WORK REQUEST
Extract the lines of the material below, beginning with the first and ending with the line that holds "the Maxwell--Boltzmann distribution.". Skip every picture.

INFORMATION GIVEN
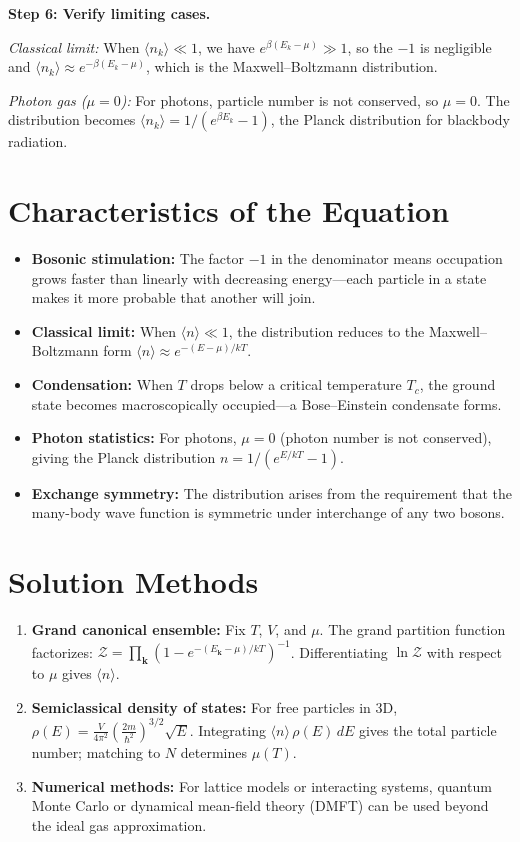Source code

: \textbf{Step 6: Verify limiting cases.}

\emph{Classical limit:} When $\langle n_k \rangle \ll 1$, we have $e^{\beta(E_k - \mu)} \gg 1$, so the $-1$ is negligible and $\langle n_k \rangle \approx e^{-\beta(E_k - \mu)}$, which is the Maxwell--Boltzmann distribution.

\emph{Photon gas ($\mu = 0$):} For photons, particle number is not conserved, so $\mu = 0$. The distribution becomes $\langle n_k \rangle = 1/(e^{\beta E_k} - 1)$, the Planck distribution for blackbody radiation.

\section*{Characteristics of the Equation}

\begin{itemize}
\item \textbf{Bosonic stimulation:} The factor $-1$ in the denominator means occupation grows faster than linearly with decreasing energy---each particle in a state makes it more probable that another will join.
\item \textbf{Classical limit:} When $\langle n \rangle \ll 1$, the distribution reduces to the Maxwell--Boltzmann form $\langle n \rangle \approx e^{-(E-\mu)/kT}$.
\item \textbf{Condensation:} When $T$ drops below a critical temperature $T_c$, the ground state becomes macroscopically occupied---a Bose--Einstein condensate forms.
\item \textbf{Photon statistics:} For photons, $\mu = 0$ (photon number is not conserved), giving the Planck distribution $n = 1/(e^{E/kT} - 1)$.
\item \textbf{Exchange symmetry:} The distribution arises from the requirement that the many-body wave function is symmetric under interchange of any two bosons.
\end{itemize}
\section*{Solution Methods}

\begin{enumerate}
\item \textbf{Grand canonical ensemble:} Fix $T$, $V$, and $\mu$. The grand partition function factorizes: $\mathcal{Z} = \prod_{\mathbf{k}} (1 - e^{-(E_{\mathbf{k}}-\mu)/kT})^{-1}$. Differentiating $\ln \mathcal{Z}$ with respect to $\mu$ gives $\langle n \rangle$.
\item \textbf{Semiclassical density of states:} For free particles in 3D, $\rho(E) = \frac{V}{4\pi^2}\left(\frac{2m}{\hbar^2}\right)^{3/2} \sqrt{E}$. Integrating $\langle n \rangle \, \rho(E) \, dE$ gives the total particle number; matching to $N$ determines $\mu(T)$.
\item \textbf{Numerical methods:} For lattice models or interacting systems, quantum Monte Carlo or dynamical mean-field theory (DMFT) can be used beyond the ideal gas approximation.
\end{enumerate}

SOLUTION TO THE EXERCISE
Source code

: \textbf{Step 6: Verify limiting cases.}

\emph{Classical limit:} When $\langle n_k \rangle \ll 1$, we have $e^{\beta(E_k - \mu)} \gg 1$, so the $-1$ is negligible and $\langle n_k \rangle \approx e^{-\beta(E_k - \mu)}$, which is the Maxwell--Boltzmann distribution.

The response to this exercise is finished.